Cyndi Laval is a partner in Gowling WLG's Vancouver office and leader of the firm's national Corporate Finance, M&A and Private Equity Group. She is also a past co-leader of its Mining Group. She specializes in the areas of corporate finance, securities, mergers and acquisitions, and mining law.

Cyndi’s practice involves advising both domestic and foreign companies regarding friendly and hostile merger transactions, corporate finance activities, such as equity and debt financings, stock exchange listings, corporate and securities regulatory compliance, corporate reorganizations, corporate governance, and mining-related transactions. Cyndi is particularly active in advising publicly listed companies (TSX, TSXV, NYSE-MKT and AIM) in the resource industry.

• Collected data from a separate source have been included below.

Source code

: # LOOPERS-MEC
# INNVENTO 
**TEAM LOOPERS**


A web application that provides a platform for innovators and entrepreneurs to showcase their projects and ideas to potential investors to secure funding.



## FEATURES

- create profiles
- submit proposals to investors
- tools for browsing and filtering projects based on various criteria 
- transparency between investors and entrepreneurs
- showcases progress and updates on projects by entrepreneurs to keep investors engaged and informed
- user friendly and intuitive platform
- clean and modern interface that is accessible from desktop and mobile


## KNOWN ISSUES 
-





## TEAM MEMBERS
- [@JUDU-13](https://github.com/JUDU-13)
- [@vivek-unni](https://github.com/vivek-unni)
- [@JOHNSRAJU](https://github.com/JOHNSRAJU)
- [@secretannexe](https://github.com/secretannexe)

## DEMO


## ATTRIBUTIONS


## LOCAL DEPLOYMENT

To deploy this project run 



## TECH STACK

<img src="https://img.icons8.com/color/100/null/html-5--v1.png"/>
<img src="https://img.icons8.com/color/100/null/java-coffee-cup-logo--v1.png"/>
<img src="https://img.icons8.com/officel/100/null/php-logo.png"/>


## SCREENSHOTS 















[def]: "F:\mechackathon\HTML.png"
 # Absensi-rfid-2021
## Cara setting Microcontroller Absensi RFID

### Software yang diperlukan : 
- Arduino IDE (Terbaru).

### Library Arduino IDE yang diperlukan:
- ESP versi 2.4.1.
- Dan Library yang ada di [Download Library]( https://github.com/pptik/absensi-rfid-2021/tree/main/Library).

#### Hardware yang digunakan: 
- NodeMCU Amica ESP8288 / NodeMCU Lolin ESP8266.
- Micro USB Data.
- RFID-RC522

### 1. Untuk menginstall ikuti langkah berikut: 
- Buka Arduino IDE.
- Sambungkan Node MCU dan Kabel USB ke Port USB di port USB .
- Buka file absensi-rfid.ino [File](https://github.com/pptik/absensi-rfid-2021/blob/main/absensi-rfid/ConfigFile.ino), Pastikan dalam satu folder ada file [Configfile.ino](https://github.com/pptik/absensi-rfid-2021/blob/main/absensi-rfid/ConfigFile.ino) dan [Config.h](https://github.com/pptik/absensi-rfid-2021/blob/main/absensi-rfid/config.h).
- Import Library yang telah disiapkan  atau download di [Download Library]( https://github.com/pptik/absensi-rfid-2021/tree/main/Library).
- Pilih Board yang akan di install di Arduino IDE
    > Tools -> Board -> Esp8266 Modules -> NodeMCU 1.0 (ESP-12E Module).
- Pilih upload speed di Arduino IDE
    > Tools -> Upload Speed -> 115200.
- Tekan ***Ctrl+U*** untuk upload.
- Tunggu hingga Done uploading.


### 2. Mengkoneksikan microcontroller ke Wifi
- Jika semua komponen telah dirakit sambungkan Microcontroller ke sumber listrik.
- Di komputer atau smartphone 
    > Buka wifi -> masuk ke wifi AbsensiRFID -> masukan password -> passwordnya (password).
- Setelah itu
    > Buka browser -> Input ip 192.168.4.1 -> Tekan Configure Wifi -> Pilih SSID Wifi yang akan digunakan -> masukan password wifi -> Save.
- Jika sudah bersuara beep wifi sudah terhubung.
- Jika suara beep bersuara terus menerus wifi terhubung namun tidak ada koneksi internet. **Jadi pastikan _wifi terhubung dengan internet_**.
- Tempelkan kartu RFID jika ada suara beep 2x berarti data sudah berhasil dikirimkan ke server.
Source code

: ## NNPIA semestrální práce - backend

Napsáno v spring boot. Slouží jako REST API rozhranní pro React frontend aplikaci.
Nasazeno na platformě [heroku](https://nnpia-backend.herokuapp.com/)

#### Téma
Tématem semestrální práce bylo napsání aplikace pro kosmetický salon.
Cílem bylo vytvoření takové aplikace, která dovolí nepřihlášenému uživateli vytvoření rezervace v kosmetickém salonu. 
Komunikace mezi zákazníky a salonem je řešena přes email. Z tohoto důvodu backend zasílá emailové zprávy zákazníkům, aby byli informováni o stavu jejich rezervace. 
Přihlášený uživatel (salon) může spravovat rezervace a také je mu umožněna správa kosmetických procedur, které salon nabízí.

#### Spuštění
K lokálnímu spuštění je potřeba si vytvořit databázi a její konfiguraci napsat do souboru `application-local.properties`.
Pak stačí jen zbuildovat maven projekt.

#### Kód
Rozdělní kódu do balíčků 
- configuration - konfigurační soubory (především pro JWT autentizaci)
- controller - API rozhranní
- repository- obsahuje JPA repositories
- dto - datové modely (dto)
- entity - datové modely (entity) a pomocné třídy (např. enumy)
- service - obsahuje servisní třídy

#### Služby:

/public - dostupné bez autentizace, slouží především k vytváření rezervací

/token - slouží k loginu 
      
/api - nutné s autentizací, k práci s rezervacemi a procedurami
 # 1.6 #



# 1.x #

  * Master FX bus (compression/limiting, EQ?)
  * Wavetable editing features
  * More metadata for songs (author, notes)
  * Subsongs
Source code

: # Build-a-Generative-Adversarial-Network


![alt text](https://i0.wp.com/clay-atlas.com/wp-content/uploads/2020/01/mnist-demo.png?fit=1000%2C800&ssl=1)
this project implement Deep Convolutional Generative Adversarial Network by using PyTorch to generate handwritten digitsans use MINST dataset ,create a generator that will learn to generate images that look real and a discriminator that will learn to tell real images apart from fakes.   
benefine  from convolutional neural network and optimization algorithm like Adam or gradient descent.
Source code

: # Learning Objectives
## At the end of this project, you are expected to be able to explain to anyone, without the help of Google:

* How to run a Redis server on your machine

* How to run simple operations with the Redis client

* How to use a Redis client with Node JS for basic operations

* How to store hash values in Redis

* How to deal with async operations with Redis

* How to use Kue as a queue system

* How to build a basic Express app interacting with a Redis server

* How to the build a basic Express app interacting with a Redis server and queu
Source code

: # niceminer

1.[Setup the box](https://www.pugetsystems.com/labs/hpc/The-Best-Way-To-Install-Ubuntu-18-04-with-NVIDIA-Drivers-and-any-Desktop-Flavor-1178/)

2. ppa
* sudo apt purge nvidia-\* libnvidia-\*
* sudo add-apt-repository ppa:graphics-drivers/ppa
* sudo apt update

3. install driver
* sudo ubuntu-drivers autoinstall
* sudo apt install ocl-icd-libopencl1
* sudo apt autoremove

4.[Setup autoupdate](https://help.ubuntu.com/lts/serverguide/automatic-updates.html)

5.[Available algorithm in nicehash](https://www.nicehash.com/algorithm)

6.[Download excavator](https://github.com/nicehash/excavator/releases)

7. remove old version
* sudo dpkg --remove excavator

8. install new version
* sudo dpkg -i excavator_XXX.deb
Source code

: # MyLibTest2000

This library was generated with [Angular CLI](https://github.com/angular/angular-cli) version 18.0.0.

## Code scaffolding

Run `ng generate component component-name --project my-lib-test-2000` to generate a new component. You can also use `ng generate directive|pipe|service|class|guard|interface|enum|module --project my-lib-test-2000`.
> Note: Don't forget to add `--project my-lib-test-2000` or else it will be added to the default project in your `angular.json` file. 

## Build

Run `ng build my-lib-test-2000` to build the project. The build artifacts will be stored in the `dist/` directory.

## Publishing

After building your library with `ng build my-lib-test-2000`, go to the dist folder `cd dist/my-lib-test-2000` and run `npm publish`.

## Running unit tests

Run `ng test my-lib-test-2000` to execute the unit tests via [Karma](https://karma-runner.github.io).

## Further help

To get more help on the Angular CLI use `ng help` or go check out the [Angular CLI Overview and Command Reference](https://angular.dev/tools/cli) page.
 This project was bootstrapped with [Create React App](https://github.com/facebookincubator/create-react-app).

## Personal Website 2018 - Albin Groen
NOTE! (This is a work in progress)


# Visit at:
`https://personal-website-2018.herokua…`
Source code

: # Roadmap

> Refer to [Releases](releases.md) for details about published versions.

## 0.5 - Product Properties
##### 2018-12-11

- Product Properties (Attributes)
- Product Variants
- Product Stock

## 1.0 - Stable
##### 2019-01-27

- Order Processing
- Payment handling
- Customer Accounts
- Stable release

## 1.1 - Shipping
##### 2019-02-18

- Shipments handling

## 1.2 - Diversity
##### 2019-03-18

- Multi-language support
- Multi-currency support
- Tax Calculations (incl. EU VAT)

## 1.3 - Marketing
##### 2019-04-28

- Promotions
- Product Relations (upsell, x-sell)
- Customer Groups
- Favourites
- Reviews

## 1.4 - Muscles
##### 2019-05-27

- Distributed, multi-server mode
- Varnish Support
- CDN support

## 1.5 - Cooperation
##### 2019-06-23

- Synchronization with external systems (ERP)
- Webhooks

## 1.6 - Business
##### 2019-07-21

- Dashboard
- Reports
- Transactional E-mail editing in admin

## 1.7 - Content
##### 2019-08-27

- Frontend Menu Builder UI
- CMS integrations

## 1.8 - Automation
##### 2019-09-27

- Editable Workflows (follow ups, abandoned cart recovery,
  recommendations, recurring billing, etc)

Cyndi was named one of Vancouver’s 30 leading lawyers by the National Post and is recognized as a leading lawyer in the following publications:

Cyndi is past head of the Vancouver Business Law Group and has been a member of the Vancouver Management Committee. Cyndi previously served as a member of the firm’s National Partnership Admissions Subcommittee and is a member of the firm's Mining Group. Prior to joining private practice, Cyndi worked in the policy department of what is now the TSX Venture Exchange.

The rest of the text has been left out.